With US$34 billion worth of tariffs already implemented and a potential US$16 billion more on the way, HSBC Jintrust Fund Management – a Shanghai-based money manager with the UK lender as the shareholder – is suggesting the knock-on will lower China’s economic growth by just 0.1 of a percentage points.
But expectations about loosening liquidity after a third cut in banks’ reserve requirement ratios this year will more than compensate, by boosting investor risk appetite
“The valuation of the A-share market has already dropped to a relatively low level after a significant decline,” the firm said in its monthly market report, referring to yuan-traded stocks on the mainland’s exchanges. “As the panic subsides, the market is in for a rebound.”
HSBC Jintrust has 26.6 billion yuan (US$4.03 billion) of assets under management.
The rally in Chinese equities started right after US President Donald Trump' administration announced the US$34 billion duties on Chinese goods will take effect on Friday, as dip buyers came in on the bet that there would be a reprieve of the trade spat between the world’s two largest economies.
The benchmark Shanghai Composite Index has rebounded 3 per cent over the past two days after sliding to its lowest level in 28 months.

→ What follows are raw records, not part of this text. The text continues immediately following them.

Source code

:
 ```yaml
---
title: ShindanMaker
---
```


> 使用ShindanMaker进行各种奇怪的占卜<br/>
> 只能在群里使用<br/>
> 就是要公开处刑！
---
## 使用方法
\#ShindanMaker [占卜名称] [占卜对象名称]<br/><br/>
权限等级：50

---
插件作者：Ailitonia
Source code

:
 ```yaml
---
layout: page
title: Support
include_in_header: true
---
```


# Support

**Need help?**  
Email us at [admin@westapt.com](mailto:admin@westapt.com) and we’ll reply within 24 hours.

The fallout of the trade brawl remains mostly psychological for now, HSBC Jintrust said, instead of causing really severe damage to economic fundamentals, and investors have their eyes back on corporate earnings as the latest interim reporting season looms.
This time around the spotlight is on cloud computing, new-energy vehicle, semiconductor and military sectors, which are expected to report improved earnings, it said.
The asset-management firm is also bullish on China’s sovereign bonds, as the shift to the relatively loose neutral monetary policy is expected to inject further liquidity into the debt market and drive yields down.
Still, it remains cautious about credit bonds with lower ratings, saying the risk of defaults in payments remains.